# Detailed plans to build a haunt.



## Aquayne (Sep 1, 2008)

The late JB Corn wrote a series of great books about how to build a professional haunt. It is extremely interesting. I have spent many hours enjoying the ideas presented. It originally cost several hundred dollars but it is now available free. Just follow the link provided and download. Believe it or not there is no catch this time. I fear that someday the link will be gone and this informatio will be lost. 
http://www.nightmarepark.com/JBCornCDPage.html


----------



## Aquayne (Sep 1, 2008)

I enjoy these books so much that I keep posting the link. I think it is genious and I love the book on advanced scene design.


----------



## Phil (Sep 2, 2007)

I am with you 100% on loving his books.
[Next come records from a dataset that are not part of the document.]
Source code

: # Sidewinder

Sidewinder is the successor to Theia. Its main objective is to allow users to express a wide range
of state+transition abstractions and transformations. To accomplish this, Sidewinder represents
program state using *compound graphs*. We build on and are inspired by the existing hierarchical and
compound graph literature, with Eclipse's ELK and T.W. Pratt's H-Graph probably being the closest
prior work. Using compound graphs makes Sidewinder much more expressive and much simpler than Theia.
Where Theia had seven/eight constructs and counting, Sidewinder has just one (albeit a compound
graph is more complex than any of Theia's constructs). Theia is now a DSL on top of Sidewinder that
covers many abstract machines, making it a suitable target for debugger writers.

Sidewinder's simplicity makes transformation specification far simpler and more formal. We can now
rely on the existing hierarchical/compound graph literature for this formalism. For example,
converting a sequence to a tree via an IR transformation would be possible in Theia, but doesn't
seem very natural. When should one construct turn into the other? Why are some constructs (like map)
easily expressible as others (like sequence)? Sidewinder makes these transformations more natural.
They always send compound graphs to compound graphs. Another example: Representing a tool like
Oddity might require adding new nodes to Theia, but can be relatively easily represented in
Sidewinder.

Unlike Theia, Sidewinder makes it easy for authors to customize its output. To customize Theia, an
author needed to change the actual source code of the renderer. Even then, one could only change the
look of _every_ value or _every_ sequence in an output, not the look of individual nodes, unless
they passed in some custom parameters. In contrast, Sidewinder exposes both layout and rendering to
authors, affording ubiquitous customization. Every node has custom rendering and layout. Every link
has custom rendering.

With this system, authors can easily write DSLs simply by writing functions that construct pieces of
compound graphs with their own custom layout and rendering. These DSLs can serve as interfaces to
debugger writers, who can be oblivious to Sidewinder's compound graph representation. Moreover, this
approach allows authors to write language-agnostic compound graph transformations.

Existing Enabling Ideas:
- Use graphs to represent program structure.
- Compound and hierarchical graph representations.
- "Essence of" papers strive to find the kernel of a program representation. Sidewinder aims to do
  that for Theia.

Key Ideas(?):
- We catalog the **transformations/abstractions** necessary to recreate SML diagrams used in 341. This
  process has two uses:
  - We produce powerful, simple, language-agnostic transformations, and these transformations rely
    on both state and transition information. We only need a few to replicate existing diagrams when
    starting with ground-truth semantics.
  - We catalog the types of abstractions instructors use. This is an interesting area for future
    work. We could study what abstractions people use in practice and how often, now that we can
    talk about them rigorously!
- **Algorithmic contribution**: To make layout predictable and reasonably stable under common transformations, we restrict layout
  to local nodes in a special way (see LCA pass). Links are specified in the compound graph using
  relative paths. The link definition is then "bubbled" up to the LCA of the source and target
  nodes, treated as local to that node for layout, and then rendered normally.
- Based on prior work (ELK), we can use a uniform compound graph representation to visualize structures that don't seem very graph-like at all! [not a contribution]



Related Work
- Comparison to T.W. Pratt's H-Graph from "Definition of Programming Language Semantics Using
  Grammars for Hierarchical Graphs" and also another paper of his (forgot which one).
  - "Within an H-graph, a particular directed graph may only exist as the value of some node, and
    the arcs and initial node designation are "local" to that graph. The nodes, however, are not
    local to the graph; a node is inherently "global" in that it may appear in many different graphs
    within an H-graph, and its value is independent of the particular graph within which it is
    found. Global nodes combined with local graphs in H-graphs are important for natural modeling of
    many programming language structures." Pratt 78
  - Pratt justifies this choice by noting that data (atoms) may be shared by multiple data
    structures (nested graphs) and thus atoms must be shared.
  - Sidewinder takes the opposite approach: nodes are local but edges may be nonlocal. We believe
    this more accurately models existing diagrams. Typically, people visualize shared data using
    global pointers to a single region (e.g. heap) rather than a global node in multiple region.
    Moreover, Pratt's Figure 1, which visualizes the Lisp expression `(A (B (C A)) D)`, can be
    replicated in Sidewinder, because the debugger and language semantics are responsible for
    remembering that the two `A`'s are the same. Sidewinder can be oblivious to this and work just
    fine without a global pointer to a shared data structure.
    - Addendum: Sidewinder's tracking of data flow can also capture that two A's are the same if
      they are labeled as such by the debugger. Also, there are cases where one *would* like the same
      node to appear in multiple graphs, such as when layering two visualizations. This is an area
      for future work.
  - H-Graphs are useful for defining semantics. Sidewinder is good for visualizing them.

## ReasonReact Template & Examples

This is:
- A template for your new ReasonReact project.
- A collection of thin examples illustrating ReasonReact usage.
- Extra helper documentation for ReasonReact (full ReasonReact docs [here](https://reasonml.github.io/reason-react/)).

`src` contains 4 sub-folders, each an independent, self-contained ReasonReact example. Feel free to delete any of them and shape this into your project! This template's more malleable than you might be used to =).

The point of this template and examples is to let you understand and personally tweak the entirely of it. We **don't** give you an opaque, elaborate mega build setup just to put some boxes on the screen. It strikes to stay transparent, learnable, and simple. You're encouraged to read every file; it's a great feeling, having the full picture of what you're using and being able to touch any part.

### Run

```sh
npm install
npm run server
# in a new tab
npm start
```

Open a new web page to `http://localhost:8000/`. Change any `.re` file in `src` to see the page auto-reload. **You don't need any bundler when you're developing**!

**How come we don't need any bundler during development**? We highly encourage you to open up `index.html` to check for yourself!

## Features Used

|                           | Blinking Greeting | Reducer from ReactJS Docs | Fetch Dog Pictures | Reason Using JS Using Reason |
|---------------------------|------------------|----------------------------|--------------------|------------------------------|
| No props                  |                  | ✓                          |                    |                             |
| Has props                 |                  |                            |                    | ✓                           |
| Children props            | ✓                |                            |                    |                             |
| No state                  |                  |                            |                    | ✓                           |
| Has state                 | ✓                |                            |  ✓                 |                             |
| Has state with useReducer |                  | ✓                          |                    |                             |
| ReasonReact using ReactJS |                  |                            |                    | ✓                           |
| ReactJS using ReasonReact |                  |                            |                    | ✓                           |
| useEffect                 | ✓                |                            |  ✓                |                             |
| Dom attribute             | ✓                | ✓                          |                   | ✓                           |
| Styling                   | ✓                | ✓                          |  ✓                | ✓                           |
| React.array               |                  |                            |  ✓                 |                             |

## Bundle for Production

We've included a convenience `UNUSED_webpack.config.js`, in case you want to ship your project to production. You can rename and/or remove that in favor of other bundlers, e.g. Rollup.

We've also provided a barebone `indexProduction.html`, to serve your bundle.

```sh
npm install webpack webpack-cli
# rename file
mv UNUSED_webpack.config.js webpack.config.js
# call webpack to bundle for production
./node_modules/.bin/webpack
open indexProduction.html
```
Good balance of genius and carny. How absolutely cool that it is free. 
There was talk once about the videos being made available as well but I have not seen any more about it.


----------



## slightlymad (May 25, 2006)

got it thanks


----------



## Revenant (Mar 17, 2007)

Aquayne said:


> I fear that someday the link will be gone and this informatio will be lost.
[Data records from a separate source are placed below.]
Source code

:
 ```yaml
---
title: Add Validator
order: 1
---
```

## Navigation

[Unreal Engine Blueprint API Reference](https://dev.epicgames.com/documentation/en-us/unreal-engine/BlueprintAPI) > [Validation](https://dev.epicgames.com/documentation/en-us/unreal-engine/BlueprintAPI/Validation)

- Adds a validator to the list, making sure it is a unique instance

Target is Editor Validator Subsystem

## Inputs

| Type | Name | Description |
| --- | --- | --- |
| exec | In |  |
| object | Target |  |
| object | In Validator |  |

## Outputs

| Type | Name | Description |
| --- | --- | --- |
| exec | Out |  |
Never happen. These files are held and cherished by hundreds if not thousands of people. If the link is ever lost, a bunch of replacement locations will appear in very short order. Once the decision was made to release this info into the public domain, haunters everywhere -- both home and pro -- will see to its availability.

I think they're great. A lot of that stuff is industry standard now.


----------



## Just Whisper (Jan 19, 2009)

I downloaded it all tonight and can't wait to get time to watch/read all of it. Thanks.


----------



## Toktorill (Sep 15, 2007)

Thank you, looks great!!!


----------